Search code examples
mysqlsqlentity-attribute-valuerelational-division

Search a table based on multiple rows in another table


Basically I have three MySQL tables:

Users - contains base information on users
Fields - describes additional fields for said users (e.g. location, dob etc.)
Data - Contains user data described via links to the fields table

With the basic design as follows (the below is a stripped down version)

Users:

 ID | username | password | email | registered_date

Fields

 ID | name | type

Data:

 ID | User_ID | Field_ID | value

what I want to do is search Users by the values for the fields they have, e.g. example fields might be:

Full Name
Town/City
Postcode
etc.

I've got the following, which works when you're only wanting to search by one field:

SELECT `users`.`ID`,
       `users`.`username`,
       `users`.`email`,
       `data`.`value`,
       `fields`.`name`

FROM `users`,
     `fields`,
     `data`

WHERE `data`.`Field_ID` = '2'
AND `data`.`value` LIKE 'london'
AND `users`.`ID` = `data`.`User_ID`
AND `data`.`Field_ID` = `fields`.`ID`

GROUP BY `users`.`ID`

But what about if you want to search for Multiple fields? e.g. say I want to search for Full Name "Joe Bloggs" With Town/City set to "London"? This is the real sticking point for me.

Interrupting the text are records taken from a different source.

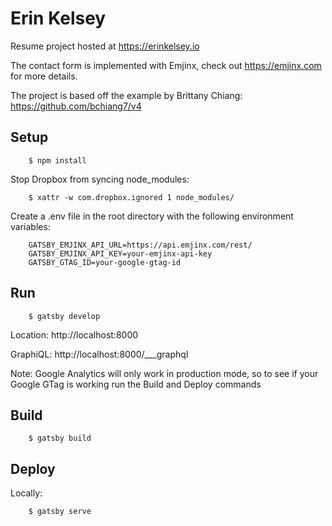 # Erin Kelsey

Resume project hosted at https://erinkelsey.io

The contact form is implemented with Emjinx, check out https://emjinx.com for more details.

The project is based off the example by Brittany Chiang: https://github.com/bchiang7/v4

## Setup

        $ npm install

Stop Dropbox from syncing node_modules:

        $ xattr -w com.dropbox.ignored 1 node_modules/

Create a .env file in the root directory with the following environment variables:

        GATSBY_EMJINX_API_URL=https://api.emjinx.com/rest/
        GATSBY_EMJINX_API_KEY=your-emjinx-api-key
        GATSBY_GTAG_ID=your-google-gtag-id

## Run

        $ gatsby develop

Location: http://localhost:8000

GraphiQL: http://localhost:8000/\_\_\_graphql

Note: Google Analytics will only work in production mode, so to see if your Google GTag is working run the Build and Deploy commands

## Build

        $ gatsby build

## Deploy

Locally:

        $ gatsby serve

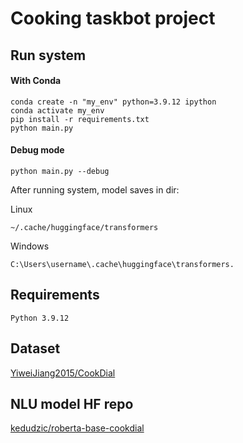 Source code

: # Cooking taskbot project

## Run system

#### With Conda
    
    conda create -n "my_env" python=3.9.12 ipython
    conda activate my_env
    pip install -r requirements.txt
    python main.py

#### Debug mode

    python main.py --debug

After running system, model saves in dir:

Linux

    ~/.cache/huggingface/transformers

Windows

    C:\Users\username\.cache\huggingface\transformers.


## Requirements

    Python 3.9.12

## Dataset

[YiweiJiang2015/CookDial](https://github.com/YiweiJiang2015/CookDial)

## NLU model HF repo

[kedudzic/roberta-base-cookdial](https://huggingface.co/kedudzic/roberta-base-cookdial)
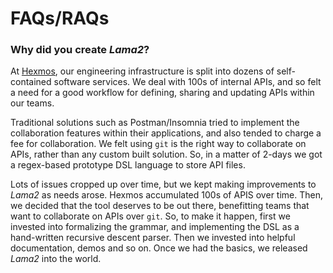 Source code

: # FAQs/RAQs

### Why did you create *Lama2*?

At [Hexmos](https://hexmos.com), our engineering infrastructure
is split into dozens of self-contained software services.
We deal with 100s of internal APIs, and so felt a need for a good
workflow for defining, sharing and updating APIs within our teams. 

Traditional
solutions such as Postman/Insomnia tried to implement the collaboration
features within their applications, and also tended to charge
a fee for collaboration. We felt using `git` is the right way to 
collaborate on APIs, rather than any custom built solution. So,
in a matter of 2-days we got a regex-based prototype DSL language
to store API files. 

Lots of issues cropped up over time, but we kept
making improvements to *Lama2* as needs arose. Hexmos accumulated 100s of APIS
over time. Then, we decided that the tool deserves to be out there,
benefitting teams that want to collaborate on APIs over `git`. So,
to make it happen, first we invested into formalizing the grammar,
and implementing the DSL as a hand-written recursive descent parser.
Then we invested into helpful documentation, demos and so on. Once
we had the basics, we released *Lama2* into the world.
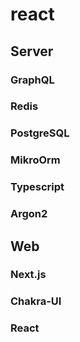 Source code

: # react

## Server
### GraphQL
### Redis
### PostgreSQL
### MikroOrm
### Typescript
### Argon2

## Web
### Next.js
### Chakra-UI
### React

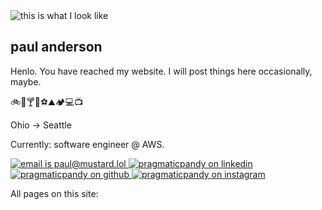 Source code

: <div id="profile-pic-div"><img id="profile-pic" src="profile.svg" alt="this is what I look like" ></div>

## paul anderson
Henlo. You have reached my website. I will post things here occasionally, maybe.

🚲🥃🍸🍹⚽️⛰🏕💻📺

Ohio → Seattle

Currently: software engineer @ AWS.

<div id="social-div">
<a class="social" href="mailto:paul@mustard.lol">
    <img class="fg-svg" src="email.svg" alt="email is paul@mustard.lol">
</a>
<a class="social" href="https://www.linkedin.com/in/pragmaticpandy">
    <img class="fg-svg" src="linkedin.svg" alt="pragmaticpandy on linkedin">
</a>
<a class="social" href="https://github.com/pragmaticpandy">
    <img class="fg-svg" src="github.svg" alt="pragmaticpandy on github">
</a>
<a class="social" href="https://www.instagram.com/pragmaticpandy">
    <img class="fg-svg" src="instagram.svg" alt="pragmaticpandy on instagram">
</a>
</div>

All pages on this site:
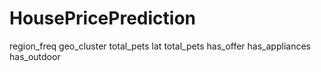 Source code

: # HousePricePrediction

region_freq
geo_cluster
total_pets
lat
total_pets
has_offer
has_appliances
has_outdoor
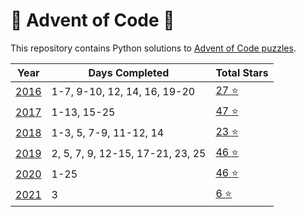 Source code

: # :christmas_tree: Advent of Code :christmas_tree:
This repository contains Python solutions to [Advent of Code puzzles](https://adventofcode.com/). 


 Year | Days Completed | Total Stars |
| --- | -------| -----| 
| [2016](https://adventofcode.com/2016)   | 1-7, 9-10, 12, 14, 16, 19-20 | [27 :star:](https://github.com/IAjimi/AdventOfCode2020/tree/master/2016) | 
| [2017](https://adventofcode.com/2017)   | 1-13, 15-25 | [47 :star:](https://github.com/IAjimi/AdventOfCode2020/tree/master/2017) | 
| [2018](https://adventofcode.com/2018) | 1-3, 5, 7-9, 11-12, 14 | [23 :star:](https://github.com/IAjimi/AdventOfCode2020/tree/master/2018) |
| [2019](https://adventofcode.com/2019) | 2, 5, 7, 9, 12-15, 17-21, 23, 25 | [46 :star:](https://github.com/IAjimi/AdventOfCode2020/tree/master/2018) |
| [2020](https://adventofcode.com/2020) | 1-25 | [46 :star:](https://github.com/IAjimi/AdventOfCode2020/tree/master/2020) |
| [2021](https://adventofcode.com/2021) | 3 | [6 :star:](https://github.com/IAjimi/AdventOfCode2020/tree/master/2021) |
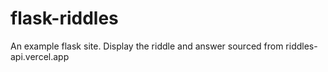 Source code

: # flask-riddles
 An example flask site. Display the riddle and answer sourced from riddles-api.vercel.app
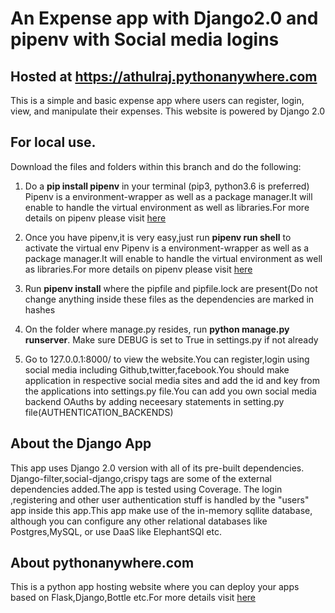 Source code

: # An Expense app with Django2.0 and pipenv with Social media logins

## Hosted at https://athulraj.pythonanywhere.com

This is a simple and basic expense app where users can register, login, view, and manipulate their expenses.
This website is powered by Django 2.0

## For local use.

Download the files and folders within this branch and do the following:
1. Do a **pip install pipenv** in your terminal (pip3, python3.6 is preferred)
   Pipenv is a environment-wrapper as well as a package manager.It will enable to handle the virtual environment as well as libraries.For more details on pipenv please visit [here](https://pipenv.readthedocs.io/en/latest/)

2. Once you have pipenv,it is very easy,just run **pipenv run shell** to activate the virtual env
   Pipenv is a environment-wrapper as well as a package manager.It will enable to handle the virtual environment as well as libraries.For more details on pipenv please visit [here](#https://pipenv.readthedocs.io/en/latest/)

3. Run **pipenv install** where the pipfile and pipfile.lock are present(Do not change anything inside these files as the dependencies are marked in hashes

4. On the folder where manage.py resides, run **python manage.py runserver**. Make sure DEBUG is set to True in settings.py if not already

5. Go to 127.0.0.1:8000/ to view the website.You can register,login using social media including Github,twitter,facebook.You should make application in respective social media sites and add the id and key from the applications into settings.py file.You can add you own social media backend OAuths by adding neceesary statements in setting.py file(AUTHENTICATION_BACKENDS)

## About the Django App

This app uses Django 2.0 version with all of its pre-built dependencies. Django-filter,social-django,crispy tags are some of the external dependencies added.The app is tested using Coverage. The login ,registering and other user authentication stuff is handled by the "users" app inside this app.This app make use of the in-memory sqllite database, although you can configure any other relational databases like Postgres,MySQL, or use DaaS like ElephantSQl etc.

## About pythonanywhere.com
This is a python app hosting website where you can deploy your apps based on Flask,Django,Bottle etc.For more details visit [here](https://pythonanywhere.com)

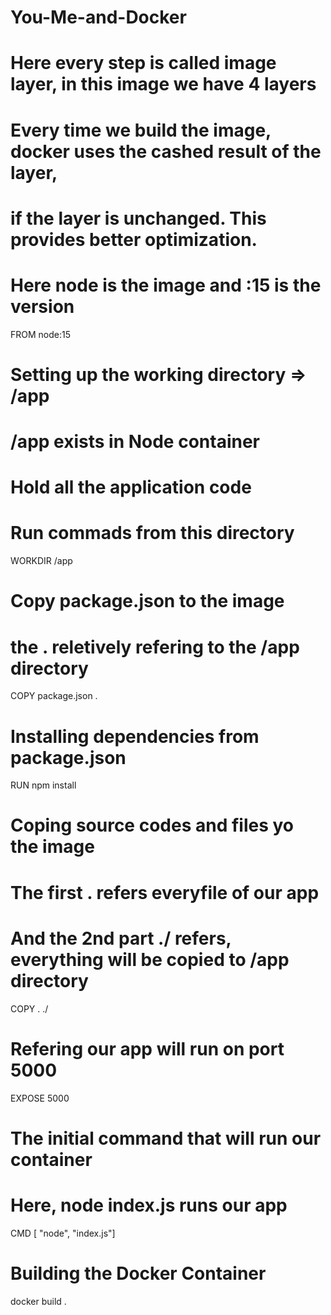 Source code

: # You-Me-and-Docker

# Here every step is called image layer, in this image we have 4 layers
# Every time we build the image, docker uses the cashed result of the layer,
# if the layer is unchanged. This provides better  optimization.


# Here node is the image and :15 is the version
FROM node:15

# Setting up the working directory => /app
# /app exists in Node container
# Hold all the application code
# Run commads from this directory
WORKDIR /app 

# Copy package.json to the image 
# the . reletively refering to the /app directory 
COPY package.json .

# Installing dependencies from package.json
RUN npm install

# Coping source codes and files yo the image
# The first . refers everyfile of our app
# And the 2nd part ./ refers, everything will be copied to /app directory
COPY . ./

# Refering our app will run on port 5000
EXPOSE 5000

# The initial command that will run our container
# Here, node index.js runs our app
CMD [ "node", "index.js"]

# Building the Docker Container
docker build . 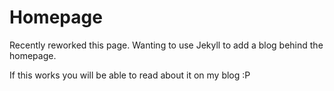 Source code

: # Homepage

Recently reworked this page. Wanting to use Jekyll to add a blog behind the homepage.

If this works you will be able to read about it on my blog :P
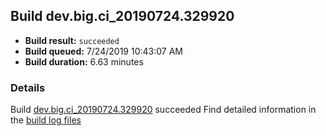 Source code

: ## Build dev.big.ci_20190724.329920
- **Build result:** `succeeded`
- **Build queued:** 7/24/2019 10:43:07 AM
- **Build duration:** 6.63 minutes
### Details
Build [dev.big.ci_20190724.329920](https://winappstudio.visualstudio.com/web/build.aspx?pcguid=a4ef43be-68ce-4195-a619-079b4d9834c2&builduri=vstfs%3a%2f%2f%2fBuild%2fBuild%2f29920) succeeded
Find detailed information in the [build log files](https://uwpctdiags.blob.core.windows.net/buildlogs/dev.big.ci_20190724.329920_logs.zip)
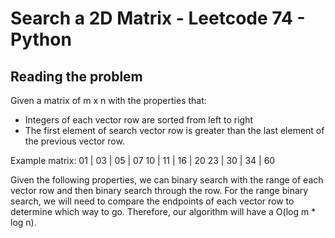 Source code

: # Search a 2D Matrix - Leetcode 74 - Python
## Reading the problem

Given a matrix of m x n with the properties that:
- Integers of each vector row are sorted from left to right
- The first element of search vector row is greater than the last element of the previous vector row.

Example matrix:
01 | 03 | 05 | 07
10 | 11 | 16 | 20
23 | 30 | 34 | 60

Given the following properties, we can binary search with the range of each vector row and then binary search through the row.
For the range binary search, we will need to compare the endpoints of each vector row to determine which way to go.
Therefore, our algorithm will have a O(log m * log n). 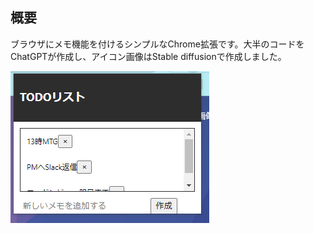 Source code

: ## 概要
ブラウザにメモ機能を付けるシンプルなChrome拡張です。大半のコードをChatGPTが作成し、アイコン画像はStable diffusionで作成しました。

![デモ画像](img/demo.png "デモ画面")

Is something like this possible with MySQL?


Solution

  • I'm going with the assumption that "searching multiple fields" is talking about the Entity-Attribute-Value structure.

    In that case, I propose that the first step is to create a derived query - basically, we want to limit the "EAV data joined" to only include the records that have the values we are interested in finding. (I've altered some column names, but the same premise holds.)

    SELECT d.userId
    FROM data d
    JOIN fields f
      ON f.fieldId = d.fieldId
    -- now that we establish data/field relation, filter rows
    WHERE f.type = "location" AND d.value = "london"
       OR f.type = "job" AND d.value = "programmer"
    

    This resulting rows are derived from the filtered EAV triplets that match our conditions. Only the userId is selected in this case (as it will be used to join against the user relation), but it is also possible to push fieldId/value/etc through.

    Then we can use all of this as a derived query:

    SELECT * 
    FROM users u
    JOIN (
      -- look, just goes in here :)
      SELECT DISTINCT d.userId
      FROM data d
      JOIN fields f
        ON f.fieldId = d.fieldId
      WHERE f.type = "location" AND d.value = "london"
         OR f.type = "job" AND d.value = "programmer"
    ) AS e
    ON e.userId = u.userId
    

    Notes:

    1. The query planner will figure all the RA stuff out peachy keen; don't worry about this "nesting" as there is no dependent subquery.
    2. I avoid the use of implicit cross-joins as I feel they muddle most queries, this case being a particularly good example.
    3. I've "cheated" and added a DISTINCT to the derived query. This will ensure that at most one record will be joined/returned per user and avoids the use of GROUP BY.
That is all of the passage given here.